Long, J. (2001). Software Reuse Antipatterns. ACM SIGSOFT, Software Engineering Notes, 26(3), 68-76.
Continuous Improvement Begins With Standards
Software is the executable representation of knowledge. [1] As a result, I find that software development provides a fruitful basis for exploring how problem solving is done by diverse team members in a cooperative (or even combative!) context.
Here is one example. In June 1997, Tom Gilb wrote an article for Crosstalk on “Requirements-Driven Management”. He noted that his purpose was intended to discuss, among other things, “some of the current major problems in systems engineering.” I stumbled upon this article again over the weekend, and it’s still as relevant now as it was a decade ago.
Standards are a prerequisite for systematic continuous improvement; the means to achieve an improvement process, not the ends, according to Glib. Furthermore, he remarks that Deming’s perspective on continuous improvement establishes, in part, that the reason we should adopt standards is to normalize our project to other projects . Once we do that, we’ve opened the doors to be able to use industry best practices, derived from other projects who also applied the standards – so that we can “clearly see the effect of any changes experimentally introduced into a process and not have to worry too much about other potential factors that impact the results.”
Learning, learning, learning. It’s all about continuous improvement through continuous learning, and in presenting this, Gilb is essentially promoting the same philosophy as Alistair Cockburn’s Cooperative Game Manifesto for Software Development. Both see the learning process as the key to successful software development. (So why do we not focus on this aspect of development more?) Glib addresses the issue of learning directly:
“The time has come to recognize that projects are so large, so complex, so unpredictable, and so state-of-the-art new that we have no practical alternative except to maximize our learning process during the project and as early as possible in the project life. “
In this article, Gilb also presents “Evo” – short for “Evolutionary Project Management” – which has been used at IBM since 1970. It’s an implementation of Deming’s PDCA (Plan-Do-Check-Act) approach, and the author likens it to Humphrey’s Personal Software Process (PSP).

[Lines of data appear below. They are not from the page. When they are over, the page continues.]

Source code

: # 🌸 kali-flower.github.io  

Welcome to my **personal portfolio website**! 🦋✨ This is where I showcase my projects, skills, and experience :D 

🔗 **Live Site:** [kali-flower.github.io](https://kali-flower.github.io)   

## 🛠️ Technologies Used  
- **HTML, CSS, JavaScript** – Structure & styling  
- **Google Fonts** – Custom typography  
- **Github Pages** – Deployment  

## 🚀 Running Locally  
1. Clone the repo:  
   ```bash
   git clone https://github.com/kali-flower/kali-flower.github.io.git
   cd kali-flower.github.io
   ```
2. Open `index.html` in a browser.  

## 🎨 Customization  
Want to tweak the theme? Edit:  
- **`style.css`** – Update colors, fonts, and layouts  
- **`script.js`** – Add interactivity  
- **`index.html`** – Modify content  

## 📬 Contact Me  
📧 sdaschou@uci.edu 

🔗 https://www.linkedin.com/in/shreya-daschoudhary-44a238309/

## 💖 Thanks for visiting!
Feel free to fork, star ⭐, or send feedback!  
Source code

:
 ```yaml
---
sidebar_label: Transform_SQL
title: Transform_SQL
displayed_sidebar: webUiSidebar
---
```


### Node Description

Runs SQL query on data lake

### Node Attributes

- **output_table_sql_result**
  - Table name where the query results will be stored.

[1] This definition is credited to Eric Sessoms, who I consider a true artisan of software development. See some of his work at libraryh3lp.com. He likes the elegance of simplicity in his software.

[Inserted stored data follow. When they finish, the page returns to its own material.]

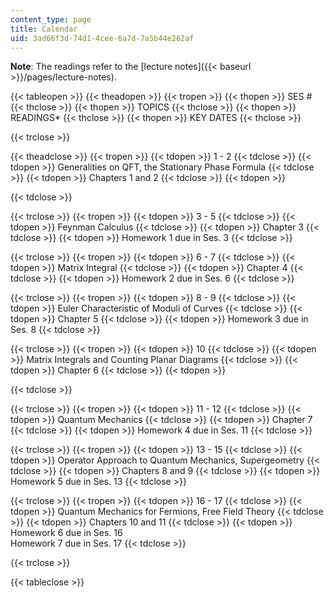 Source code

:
 ```yaml
---
content_type: page
title: Calendar
uid: 3ad66f3d-74d1-4cee-6a7d-7a5b44e262af
---
```


**Note**: The readings refer to the [lecture notes]({{< baseurl >}}/pages/lecture-notes).

{{< tableopen >}}
{{< theadopen >}}
{{< tropen >}}
{{< thopen >}}
SES #
{{< thclose >}}
{{< thopen >}}
TOPICS
{{< thclose >}}
{{< thopen >}}
READINGS\*
{{< thclose >}}
{{< thopen >}}
KEY DATES
{{< thclose >}}

{{< trclose >}}

{{< theadclose >}}
{{< tropen >}}
{{< tdopen >}}
1 - 2
{{< tdclose >}}
{{< tdopen >}}
Generalities on QFT, the Stationary Phase Formula
{{< tdclose >}}
{{< tdopen >}}
Chapters 1 and 2
{{< tdclose >}}
{{< tdopen >}}

{{< tdclose >}}

{{< trclose >}}
{{< tropen >}}
{{< tdopen >}}
3 - 5
{{< tdclose >}}
{{< tdopen >}}
Feynman Calculus
{{< tdclose >}}
{{< tdopen >}}
Chapter 3
{{< tdclose >}}
{{< tdopen >}}
Homework 1 due in Ses. 3
{{< tdclose >}}

{{< trclose >}}
{{< tropen >}}
{{< tdopen >}}
6 - 7
{{< tdclose >}}
{{< tdopen >}}
Matrix Integral
{{< tdclose >}}
{{< tdopen >}}
Chapter 4
{{< tdclose >}}
{{< tdopen >}}
Homework 2 due in Ses. 6
{{< tdclose >}}

{{< trclose >}}
{{< tropen >}}
{{< tdopen >}}
8 - 9
{{< tdclose >}}
{{< tdopen >}}
Euler Characteristic of Moduli of Curves
{{< tdclose >}}
{{< tdopen >}}
Chapter 5
{{< tdclose >}}
{{< tdopen >}}
Homework 3 due in Ses. 8
{{< tdclose >}}

{{< trclose >}}
{{< tropen >}}
{{< tdopen >}}
10
{{< tdclose >}}
{{< tdopen >}}
Matrix Integrals and Counting Planar Diagrams
{{< tdclose >}}
{{< tdopen >}}
Chapter 6
{{< tdclose >}}
{{< tdopen >}}

{{< tdclose >}}

{{< trclose >}}
{{< tropen >}}
{{< tdopen >}}
11 - 12
{{< tdclose >}}
{{< tdopen >}}
Quantum Mechanics
{{< tdclose >}}
{{< tdopen >}}
Chapter 7
{{< tdclose >}}
{{< tdopen >}}
Homework 4 due in Ses. 11
{{< tdclose >}}

{{< trclose >}}
{{< tropen >}}
{{< tdopen >}}
13 - 15
{{< tdclose >}}
{{< tdopen >}}
Operator Approach to Quantum Mechanics, Supergeometry
{{< tdclose >}}
{{< tdopen >}}
Chapters 8 and 9
{{< tdclose >}}
{{< tdopen >}}
Homework 5 due in Ses. 13
{{< tdclose >}}

{{< trclose >}}
{{< tropen >}}
{{< tdopen >}}
16 - 17
{{< tdclose >}}
{{< tdopen >}}
Quantum Mechanics for Fermions, Free Field Theory
{{< tdclose >}}
{{< tdopen >}}
Chapters 10 and 11
{{< tdclose >}}
{{< tdopen >}}
Homework 6 due in Ses. 16  
Homework 7 due in Ses. 17
{{< tdclose >}}

{{< trclose >}}

{{< tableclose >}} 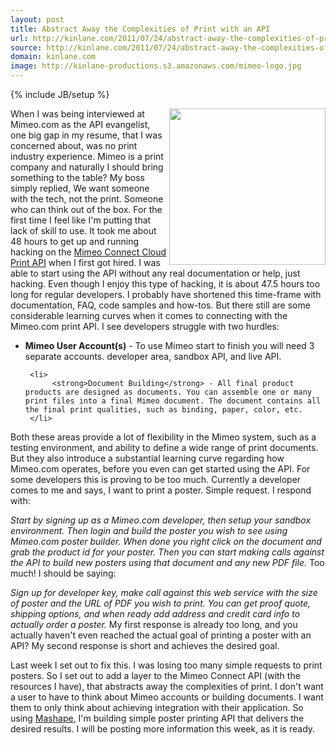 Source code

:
 ```yaml
---
layout: post
title: Abstract Away the Complexities of Print with an API
url: http://kinlane.com/2011/07/24/abstract-away-the-complexities-of-print-with-an-api/
source: http://kinlane.com/2011/07/24/abstract-away-the-complexities-of-print-with-an-api/
domain: kinlane.com
image: http://kinlane-productions.s3.amazonaws.com/mimeo-logo.jpg
---
```

{% include JB/setup %}<p>
     <a href="http://www.mimeo.com/"><img class="c1"
          src="http://kinlane-productions.s3.amazonaws.com/mimeo-logo.jpg"
          alt=""
          width="250"
          align="right" /></a>When I was being interviewed at Mimeo.com as the API evangelist, one big gap in my resume, that I was concerned about, was no print industry experience. Mimeo is a print company and naturally I should bring something to the table? My boss simply replied, We want someone with the tech, not the print. Someone who can think out of the box. For the first time I feel like I'm putting that lack of skill to use. It took me about 48 hours to get up and running hacking on the <a href="http://developer.mimeo.com/">Mimeo Connect Cloud Print API</a> when I first got hired. I was able to start using the API without any real documentation or help, just hacking. Even though I enjoy this type of hacking, it is about 47.5 hours too long for regular developers. I probably have shortened this time-frame with documentation, FAQ, code samples and how-tos. But there still are some considerable learning curves when it comes to connecting with the Mimeo.com print API. I see developers struggle with two hurdles:
</p>

<ul class="mainlist">
     <li>
          <strong>Mimeo User Account(s)</strong> - To use Mimeo start to finish you will need 3 separate accounts. developer area, sandbox API, and live API.
     </li>

     <li>
          <strong>Document Building</strong> - All final product products are designed as documents. You can assemble one or many print files into a final Mimeo document. The document contains all the final print qualities, such as binding, paper, color, etc.
     </li>
</ul>

<p>
     Both these areas provide a lot of flexibility in the Mimeo system, such as a testing environment, and ability to define a wide range of print documents. But they also introduce a substantial learning curve regarding how Mimeo.com operates, before you even can get started using the API. For some developers this is proving to be too much. Currently a developer comes to me and says, I want to print a poster. Simple request. I respond with: <img class="c1"
        src="http://kinlane-productions.s3.amazonaws.com/mimeo/posters-sample.png"
        alt=""
        align="right" />
</p>

<p class="c2">
     <em>Start by signing up as a Mimeo.com developer, then setup your sandbox environment. Then login and build the poster you wish to see using Mimeo.com poster builder. When done you right click on the document and grab the product id for your poster. Then you can start making calls against the API to build new posters using that document and any new PDF file.</em> Too much! I should be saying:
</p>

<p class="c2">
     <em>Sign up for developer key, make call against this web service with the size of poster and the URL of PDF you wish to print. You can get proof quote, shipping options, and when ready add address and credit card info to actually order a poster.</em> My first response is already too long, and you actually haven't even reached the actual goal of printing a poster with an API? My second response is short and achieves the desired goal.
</p>

<p>
     Last week I set out to fix this. I was losing too many simple requests to print posters. So I set out to add a layer to the Mimeo Connect API (with the resources I have), that abstracts away the complexities of print. I don't want a user to have to think about Mimeo accounts or building documents. I want them to only think about achieving integration with their application. So using <a title="Mashape"
        href="http://www.mashape.com">Mashape</a>, I'm building simple poster printing API that delivers the desired results. I will be posting more information this week, as it is ready.
</p> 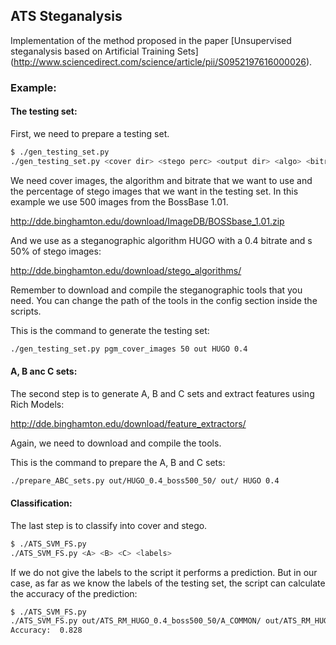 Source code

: ## ATS Steganalysis

Implementation of the method proposed in the paper [Unsupervised steganalysis based on Artificial Training Sets] (http://www.sciencedirect.com/science/article/pii/S0952197616000026).

### Example:

#### The testing set:

First, we need to prepare a testing set. 

```bash
$ ./gen_testing_set.py
./gen_testing_set.py <cover dir> <stego perc> <output dir> <algo> <bitrate> 
```

We need cover images, the algorithm and bitrate that we want to use and the percentage of stego images that we want in the testing set. In this example we use 500 images from the BossBase 1.01.

http://dde.binghamton.edu/download/ImageDB/BOSSbase_1.01.zip

And we use as a steganographic algorithm HUGO with a 0.4 bitrate and s 50% of stego images:

http://dde.binghamton.edu/download/stego_algorithms/

Remember to download and compile the steganographic tools that you need. You can change the path of the tools in the config section inside the scripts.

This is the command to generate the testing set:

```bash
./gen_testing_set.py pgm_cover_images 50 out HUGO 0.4
```


#### A, B anc C sets:

The second step is to generate A, B and C sets and extract features using Rich Models:

http://dde.binghamton.edu/download/feature_extractors/

Again, we need to download and compile the tools.

This is the command to prepare the A, B and C sets:

```bash
./prepare_ABC_sets.py out/HUGO_0.4_boss500_50/ out/ HUGO 0.4
```

#### Classification:

The last step is to classify into cover and stego.

```bash
$ ./ATS_SVM_FS.py
./ATS_SVM_FS.py <A> <B> <C> <labels>
```
If we do not give the labels to the script it performs a prediction. But in our case, as far as we know the labels of the testing set, the script can calculate the accuracy of the prediction:

```bash
$ ./ATS_SVM_FS.py
./ATS_SVM_FS.py out/ATS_RM_HUGO_0.4_boss500_50/A_COMMON/ out/ATS_RM_HUGO_0.4_boss500_50/C_HUGO_040 out/ATS_RM_HUGO_0.4_boss500_50/B_HUGO_040 out/HUGO_0.4_boss500_50/labels.txt
Accuracy:  0.828
```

Quality Metrics for Policy Evaluation?
The Center for Environmental Journalism (CEJ) recently posted an interview with Roger Pielke, Jr., an authority on (as CEJ calls it) “the nexus of science and technology in decision making”. The interview seeks to provide a perspective on how journalists can more accurately address climate change in the context of public policy over the next several years.

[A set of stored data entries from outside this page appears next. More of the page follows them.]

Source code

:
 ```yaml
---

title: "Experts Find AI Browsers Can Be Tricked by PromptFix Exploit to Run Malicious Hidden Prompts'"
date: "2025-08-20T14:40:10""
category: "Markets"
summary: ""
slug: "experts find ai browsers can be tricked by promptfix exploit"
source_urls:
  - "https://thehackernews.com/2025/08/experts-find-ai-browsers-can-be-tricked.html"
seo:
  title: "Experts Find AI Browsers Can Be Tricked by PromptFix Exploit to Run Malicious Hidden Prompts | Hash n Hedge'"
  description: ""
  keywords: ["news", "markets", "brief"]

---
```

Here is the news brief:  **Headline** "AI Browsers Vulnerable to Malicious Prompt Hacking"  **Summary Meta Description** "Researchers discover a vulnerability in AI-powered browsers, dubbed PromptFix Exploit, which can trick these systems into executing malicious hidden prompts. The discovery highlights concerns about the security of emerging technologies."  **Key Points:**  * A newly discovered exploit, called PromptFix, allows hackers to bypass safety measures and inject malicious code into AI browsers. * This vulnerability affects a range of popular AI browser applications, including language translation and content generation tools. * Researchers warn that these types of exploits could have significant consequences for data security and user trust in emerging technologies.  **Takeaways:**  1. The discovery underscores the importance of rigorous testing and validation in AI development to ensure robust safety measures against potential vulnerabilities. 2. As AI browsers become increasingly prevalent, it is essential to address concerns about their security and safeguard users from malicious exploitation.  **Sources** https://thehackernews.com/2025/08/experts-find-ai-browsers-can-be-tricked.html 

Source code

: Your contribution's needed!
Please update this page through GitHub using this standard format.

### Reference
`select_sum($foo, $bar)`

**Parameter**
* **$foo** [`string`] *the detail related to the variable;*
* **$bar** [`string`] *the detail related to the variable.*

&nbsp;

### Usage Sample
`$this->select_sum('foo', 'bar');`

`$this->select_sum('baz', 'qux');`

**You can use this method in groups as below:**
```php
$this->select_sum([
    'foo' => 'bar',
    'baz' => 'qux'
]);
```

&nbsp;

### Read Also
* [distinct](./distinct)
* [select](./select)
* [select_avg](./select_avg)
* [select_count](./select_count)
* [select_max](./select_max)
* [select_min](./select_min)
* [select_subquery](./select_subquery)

I was really intrigued by this part:
Reporters could help clarify understandings by asking climate scientists: “What behavior of the climate system over the next 5-10 years would cause you to question the IPCC consensus?” This would give people some metrics against which to evaluate future behavior as it evolves.
Similarly, you could ask partisans in the political debate “What science would cause you to change your political position on the issue?” This would allow people to judge how much dependence partisans put on science and what science would change their views. I would be surprised if many people would give a concrete answer to this!!
For the first question, Pielke is recommending is that we take an approach conceptually resembling statistical process control to help us figure out how to evaluate the magnitude and potential impacts of climate change. (Could we actually apply such techniques? It would be an interesting research question. Makes me think of studies like Khoo & Ariffin (2006), for example, who propose one method based on Shewhart x-bar charts to detect process shifts with a higher level of sensitivity – only tuned for a particular policy problem.) For the second question, I’m reminded of “willingness to pay” or “willingness to recommend” or other related marketing metrics. I’m sure that one of these established approaches could be extended to the policy domain (if it hasn’t been done already).